Legend of the Galactic Heroes: Die Neue These – Anime Review
Synopsis: Thousands of years later, humanity has advanced into space. Here it has divided into two countries with two different forms of government: the autocracy of the Galactic Empire, and the democracy of the Free Planets Alliance. These two countries have been at war for 150 years. Near the end of the 8th age of the space calendar, the appearance of two geniuses will change history forever. The unstoppable genius, Reinhard von Lohengramm, and the unbeatable magician, Yang Wen-li. As heads of the Imperial and Alliance armies respectively, the two will face each other in battle over and over again. (Official Crunchyroll Synopsis)
Review (Warning: Minor Spoilers to Follow):
Legend of the Galactic Heroes attempts to adapt a beloved Japanese sci-fi novel series for the second time, re-imagining the anime form of this story from the original OVA that stands at a total of over one-hundred episodes. Not having had the chance to experience the OVA I can’t really comment on how this second adaptation holds up to the previous. What I can say is that what’s offered here is exclusively for one kind of audience alone, so focused and set on providing the epic tale of two warring governments and people that deeper characterization is largely absent.
Galactic Heroes’ primary focus is on strategy, political drama, and war. While the series offers Yang Wen-li as a compelling lead character, with his own charm as the nonchalant, reluctant hero with the brains to back it all up, there aren’t any other characters to truly gravitate towards. Most of the men and women around Yang Wen-li serve a singular purpose, acting as warm bodies to help carry the plot forward or round out the world building. Yang Wen-li’s adopted kid? Features for a handful of episodes and largely exists to make certain moral points, or provide a way for other plot developments to occur. In fact many characters are like this, individuals that could be removed from the story, replaced with another character with a different personality or visage and nothing would change in any extreme way.

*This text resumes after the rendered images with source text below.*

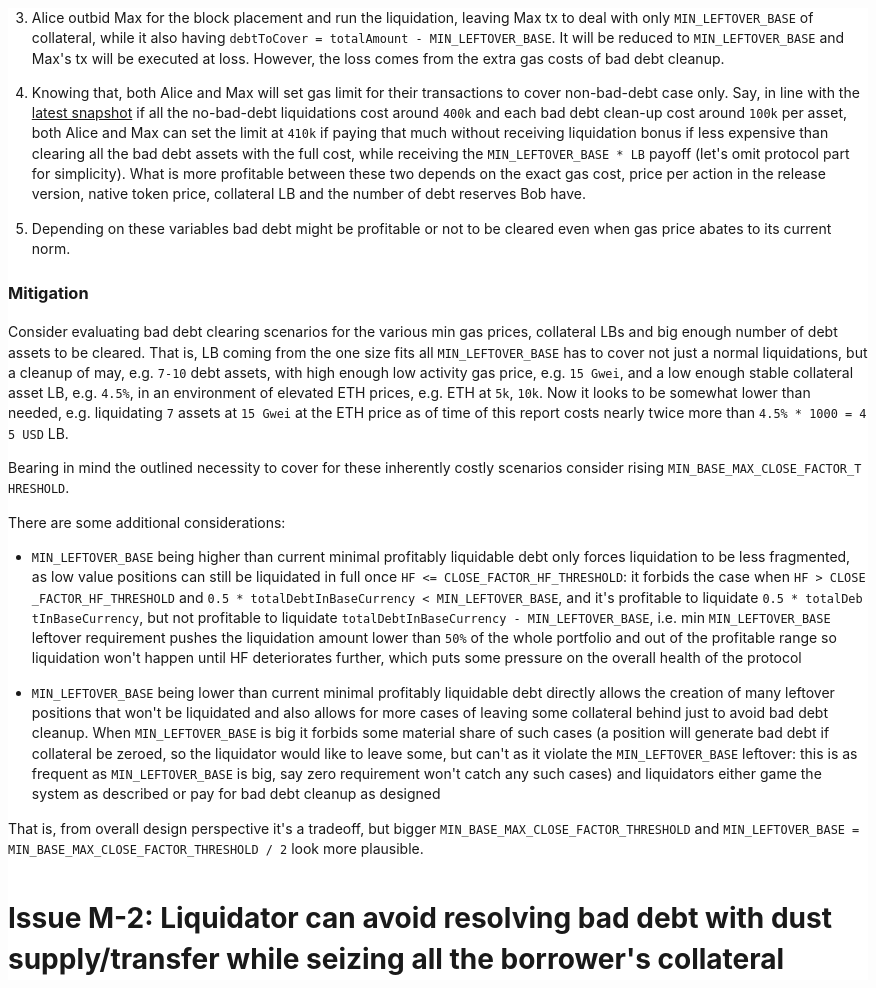 3. Alice outbid Max for the block placement and run the liquidation, leaving Max tx to deal with only `MIN_LEFTOVER_BASE` of collateral, while it also having `debtToCover = totalAmount - MIN_LEFTOVER_BASE`. It will be reduced to `MIN_LEFTOVER_BASE` and Max's tx will be executed at loss. However, the loss comes from the extra gas costs of bad debt cleanup.

4. Knowing that, both Alice and Max will set gas limit for their transactions to cover non-bad-debt case only. Say, in line with the [latest snapshot](https://github.com/sherlock-audit/2025-01-aave-v3-3/blob/main/aave-v3-origin/snapshots/Pool.Operations.json#L4-L9) if all the no-bad-debt liquidations cost around `400k` and each bad debt clean-up cost around `100k` per asset, both Alice and Max can set the limit at `410k` if paying that much without receiving liquidation bonus if less expensive than clearing all the bad debt assets with the full cost, while receiving the `MIN_LEFTOVER_BASE * LB` payoff (let's omit protocol part for simplicity). What is more profitable between these two depends on the exact gas cost, price per action in the release version, native token price, collateral LB and the number of debt reserves Bob have.

5. Depending on these variables bad debt might be profitable or not to be cleared even when gas price abates to its current norm.

### Mitigation

Consider evaluating bad debt clearing scenarios for the various min gas prices, collateral LBs and big enough number of debt assets to be cleared. That is, LB coming from the one size fits all `MIN_LEFTOVER_BASE` has to cover not just a normal liquidations, but a cleanup of may, e.g. `7-10` debt assets, with high enough low activity gas price, e.g. `15 Gwei`, and a low enough stable collateral asset LB, e.g. `4.5%`, in an environment of elevated ETH prices, e.g. ETH at `5k`, `10k`. Now it looks to be somewhat lower than needed, e.g. liquidating `7` assets at `15 Gwei` at the ETH price as of time of this report costs nearly twice more than `4.5% * 1000 = 45 USD` LB.

Bearing in mind the outlined necessity to cover for these inherently costly scenarios consider rising `MIN_BASE_MAX_CLOSE_FACTOR_THRESHOLD`.

There are some additional considerations:

* `MIN_LEFTOVER_BASE` being higher than current minimal profitably liquidable debt only forces liquidation to be less fragmented, as low value positions can still be liquidated in full once `HF <= CLOSE_FACTOR_HF_THRESHOLD`: it forbids the case when `HF > CLOSE_FACTOR_HF_THRESHOLD` and `0.5 * totalDebtInBaseCurrency < MIN_LEFTOVER_BASE`, and it's profitable to liquidate `0.5 * totalDebtInBaseCurrency`, but not profitable to liquidate `totalDebtInBaseCurrency - MIN_LEFTOVER_BASE`, i.e. min `MIN_LEFTOVER_BASE` leftover requirement pushes the liquidation amount lower than `50%` of the whole portfolio and out of the profitable range so liquidation won't happen until HF deteriorates further, which puts some pressure on the overall health of the protocol

* `MIN_LEFTOVER_BASE` being lower than current minimal profitably liquidable debt directly allows the creation of many leftover positions that won't be liquidated and also allows for more cases of leaving some collateral behind just to avoid bad debt cleanup. When `MIN_LEFTOVER_BASE` is big it forbids some material share of such cases (a position will generate bad debt if collateral be zeroed, so the liquidator would like to leave some, but can't as it violate the `MIN_LEFTOVER_BASE` leftover: this is as frequent as `MIN_LEFTOVER_BASE` is big, say zero requirement won't catch any such cases) and liquidators either game the system as described or pay for bad debt cleanup as designed

That is, from overall design perspective it's a tradeoff, but bigger `MIN_BASE_MAX_CLOSE_FACTOR_THRESHOLD` and `MIN_LEFTOVER_BASE = MIN_BASE_MAX_CLOSE_FACTOR_THRESHOLD / 2` look more plausible.


# Issue M-2: Liquidator can avoid resolving bad debt with dust supply/transfer while seizing all the borrower's collateral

There are certain characters whose unique story feature in important ways, like Walter von Schonkopf, whose potential of betraying his country adds tension to a certain mid-season sequence, but these moments and characters are few and far between. The only other major characters to latch onto are Reinhard Lohengramm and his subordinate Seigfried Kircheis, two high ranking officials within the Galactic Empire. Lohengramm holds designs of seizing power for himself, to right the wrongs of the empire as ultimately a benevolent dictator. Both characters are explored and featured enough that they feel like true individuals, central to the story. However, both take a long absence from the center spotlight, to the point where their early episodes and focus pales in comparison to how much we learn about Yang Wen-li and grow to like him as an unlikely and reluctant hero forced into heroism. Reinhard and Seigfried eventually end up feeling like the out and out villains due to this framing, only brought in at the end of the season to close the noose around Yang Wen-li as plans begin to fall apart and the war between the Galactic Empire and Free Planets Alliance grows dire. Reinhard and Seigfried aren’t exactly true villains, as we learn from their backstory and strong desire to undo the injustice within the empire they serve. But the series gives them so little exploration alongside the Empire’s social and political situation that they never get a chance to shine as ‘heroes’ in their own half of the narrative.

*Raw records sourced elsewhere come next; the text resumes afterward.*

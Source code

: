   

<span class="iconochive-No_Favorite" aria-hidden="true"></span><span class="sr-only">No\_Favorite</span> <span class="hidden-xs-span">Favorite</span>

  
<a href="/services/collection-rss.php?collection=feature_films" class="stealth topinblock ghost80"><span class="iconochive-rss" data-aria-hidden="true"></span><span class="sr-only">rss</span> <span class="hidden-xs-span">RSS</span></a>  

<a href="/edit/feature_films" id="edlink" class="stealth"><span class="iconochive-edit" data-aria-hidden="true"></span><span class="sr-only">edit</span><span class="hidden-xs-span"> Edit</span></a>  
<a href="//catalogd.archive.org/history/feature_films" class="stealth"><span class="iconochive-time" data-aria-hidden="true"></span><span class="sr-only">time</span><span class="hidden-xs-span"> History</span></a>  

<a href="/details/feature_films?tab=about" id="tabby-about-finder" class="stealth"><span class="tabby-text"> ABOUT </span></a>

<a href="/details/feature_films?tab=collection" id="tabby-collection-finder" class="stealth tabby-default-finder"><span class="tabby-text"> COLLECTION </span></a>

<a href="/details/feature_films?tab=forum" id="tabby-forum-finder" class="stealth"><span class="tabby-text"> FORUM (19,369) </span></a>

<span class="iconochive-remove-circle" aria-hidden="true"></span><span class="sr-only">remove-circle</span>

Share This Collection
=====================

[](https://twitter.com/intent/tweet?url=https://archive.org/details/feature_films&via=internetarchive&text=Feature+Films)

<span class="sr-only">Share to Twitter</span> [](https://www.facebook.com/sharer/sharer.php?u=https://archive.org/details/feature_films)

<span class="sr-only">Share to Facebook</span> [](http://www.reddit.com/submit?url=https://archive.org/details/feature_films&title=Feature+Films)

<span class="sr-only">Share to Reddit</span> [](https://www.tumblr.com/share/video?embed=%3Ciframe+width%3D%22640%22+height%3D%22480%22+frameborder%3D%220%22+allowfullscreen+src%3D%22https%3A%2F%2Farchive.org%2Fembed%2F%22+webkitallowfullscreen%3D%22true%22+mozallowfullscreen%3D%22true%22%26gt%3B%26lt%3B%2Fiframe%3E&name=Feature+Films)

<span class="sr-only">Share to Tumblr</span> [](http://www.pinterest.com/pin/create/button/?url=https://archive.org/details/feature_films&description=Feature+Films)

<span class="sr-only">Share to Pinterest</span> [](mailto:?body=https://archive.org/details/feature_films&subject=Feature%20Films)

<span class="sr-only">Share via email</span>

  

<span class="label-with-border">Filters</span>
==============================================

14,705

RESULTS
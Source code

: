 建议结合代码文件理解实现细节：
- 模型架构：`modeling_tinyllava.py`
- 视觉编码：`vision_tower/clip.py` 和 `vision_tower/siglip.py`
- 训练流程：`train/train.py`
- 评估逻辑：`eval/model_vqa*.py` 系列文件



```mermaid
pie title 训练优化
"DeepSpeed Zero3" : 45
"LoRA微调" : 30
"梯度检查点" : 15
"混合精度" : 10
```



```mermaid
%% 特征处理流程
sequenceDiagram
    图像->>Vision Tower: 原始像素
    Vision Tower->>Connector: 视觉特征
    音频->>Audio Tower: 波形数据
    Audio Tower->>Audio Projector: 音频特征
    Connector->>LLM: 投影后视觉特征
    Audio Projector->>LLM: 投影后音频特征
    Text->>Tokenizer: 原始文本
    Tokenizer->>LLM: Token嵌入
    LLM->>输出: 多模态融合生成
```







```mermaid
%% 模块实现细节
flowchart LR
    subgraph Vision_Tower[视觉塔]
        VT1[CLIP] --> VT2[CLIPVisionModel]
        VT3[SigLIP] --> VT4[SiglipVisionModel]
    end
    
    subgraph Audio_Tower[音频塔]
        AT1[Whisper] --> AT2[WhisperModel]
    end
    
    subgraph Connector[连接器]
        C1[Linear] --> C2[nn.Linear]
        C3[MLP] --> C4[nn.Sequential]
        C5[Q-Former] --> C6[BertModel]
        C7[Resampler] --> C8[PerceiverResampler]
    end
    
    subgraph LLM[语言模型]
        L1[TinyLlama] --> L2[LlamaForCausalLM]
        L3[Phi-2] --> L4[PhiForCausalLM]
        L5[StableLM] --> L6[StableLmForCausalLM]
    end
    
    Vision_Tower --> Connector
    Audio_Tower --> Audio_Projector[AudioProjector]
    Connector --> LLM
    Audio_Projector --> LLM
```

Largely this means that Legend of the Galactic Heroes is a truly global story in scale, focused more so on the Eb and flow of the battle between these two warring governments with extremely polar opposite ideological ideas about governance. It’s not to say any of these things are extreme detriments, but it’s appropriate that audiences realize you’re not going to be offered a plethora of characters to latch onto, despite the series name perhaps implying such. The greatest example of this is the season finale, as we’re introduced to a slew of new characters, with unique designs and names plastered across the screen. But despite their attention grabbing visage, we learn next to nothing about all these new faces, making it extremely unlikely audiences will be able to remember the 10+ new characters showcased in the final two episodes before we’re left with a cliffhanger.

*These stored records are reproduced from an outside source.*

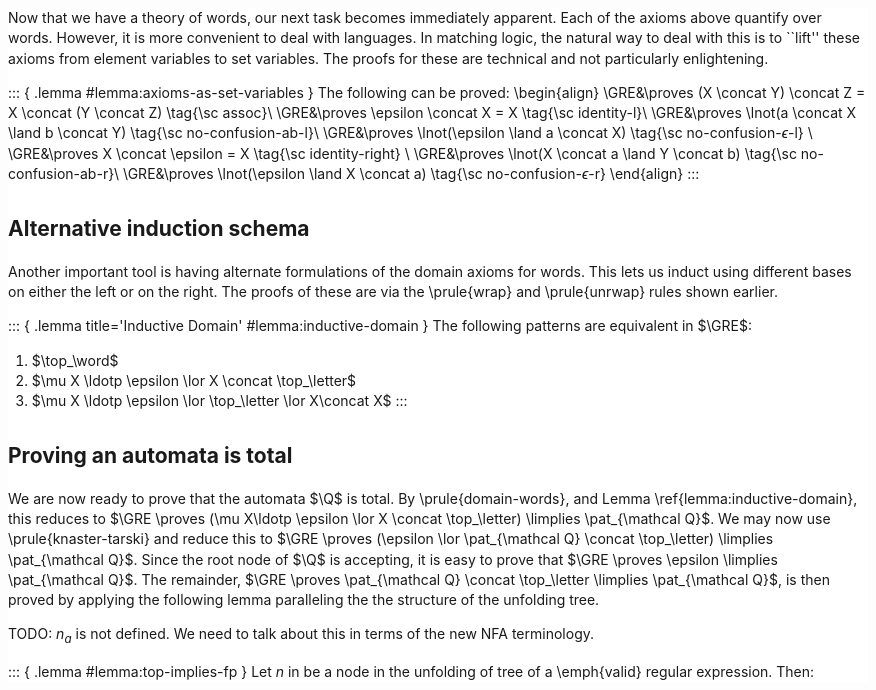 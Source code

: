Now that we have a theory of words, our next task becomes immediately apparent.
Each of the axioms above quantify over words.
However, it is more convenient to deal with languages.
In matching logic, the natural way to deal with this is to ``lift'' these axioms from element variables to set variables.
The proofs for these are technical and not particularly enlightening.

::: { .lemma #lemma:axioms-as-set-variables }
The following can be proved:
\begin{align}
\GRE&\proves (X \concat Y) \concat Z = X \concat (Y \concat Z) \tag{\sc assoc}\\
\GRE&\proves \epsilon \concat X = X \tag{\sc identity-l}\\
\GRE&\proves \lnot(a \concat X \land b \concat Y) \tag{\sc no-confusion-ab-l}\\
\GRE&\proves \lnot(\epsilon \land a \concat X) \tag{\sc no-confusion-$\epsilon$-l} \\
\GRE&\proves X \concat \epsilon = X \tag{\sc identity-right} \\
\GRE&\proves \lnot(X \concat a \land Y \concat b) \tag{\sc no-confusion-ab-r}\\
\GRE&\proves \lnot(\epsilon \land X \concat a) \tag{\sc no-confusion-$\epsilon$-r}
\end{align}
:::

## Alternative induction schema

Another important tool is having alternate formulations of the domain axioms for words.
This lets us induct using different bases on either the left or on the right.
The proofs of these are via the \prule{wrap} and \prule{unrwap} rules shown earlier.

::: { .lemma title='Inductive Domain' #lemma:inductive-domain }
The following patterns are equivalent in $\GRE$:

1. $\top_\word$
2. $\mu X \ldotp \epsilon \lor X \concat \top_\letter$
3. $\mu X \ldotp \epsilon \lor \top_\letter \lor X\concat X$
:::


## Proving an automata is total

We are now ready to prove that the automata $\Q$ is total.
By \prule{domain-words}, and Lemma \ref{lemma:inductive-domain},
this reduces to
$\GRE \proves (\mu X\ldotp \epsilon \lor X \concat \top_\letter) \limplies \pat_{\mathcal Q}$.
We may now use \prule{knaster-tarski} and reduce this to
$\GRE \proves (\epsilon \lor \pat_{\mathcal Q} \concat \top_\letter) \limplies \pat_{\mathcal Q}$.
Since the root node of $\Q$ is accepting, it is easy to prove that
$\GRE \proves \epsilon \limplies \pat_{\mathcal Q}$.
The remainder,
$\GRE \proves \pat_{\mathcal Q} \concat \top_\letter \limplies \pat_{\mathcal Q}$,
is then proved by applying the following lemma paralleling the the structure of the unfolding tree.

TODO: $n_a$ is not defined. We need to talk about this in terms of  the new NFA terminology.

::: { .lemma #lemma:top-implies-fp }
Let $n$ in be a node in the unfolding of tree of a  \emph{valid} regular expression. Then:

What Galactic Heroes does do extremely well however is that global narrative of politics, social upheaval, war and strategy. It’s a deeply focused series in that regard and for audiences seeking a grand epic tale Galactic Heroes succeeds in spades. It’s enough that I’d argue any other deficiencies are waylaid by such a strong, primary focus, and should audiences gravitate to Yang Wen-li, he makes for such a strong lead that you’ll find yourself eager for the film continuation. However, one other issue I take note of is how harsh the cliffhanger is. Instead of offering a true conclusion to the current plot line, where things look grim for our hero, we’re left mid-fall, waiting for the ultimate confrontation in this arc between Yang Wen-li and Lohengramm, who haven’t challenged each other again since the beginning of the season. I might be less sour on such a harsh cliffhanger if I had faith that Western audiences will see the film continuations any time soon. Even then Japanese audiences need to wait till next year for the first in a three film continuation, meaning Western audiences could have to wait even longer.
All that said, I can’t help but recommend Legend of the Galactic Heroes: Die Neue These to anyone eager for a grand, global level story focused less so on characters and more so on world-building and grander plots. Legend of the Galactic Heroes nails that laser focus with such perfect precision that its other deficiencies hardly matter.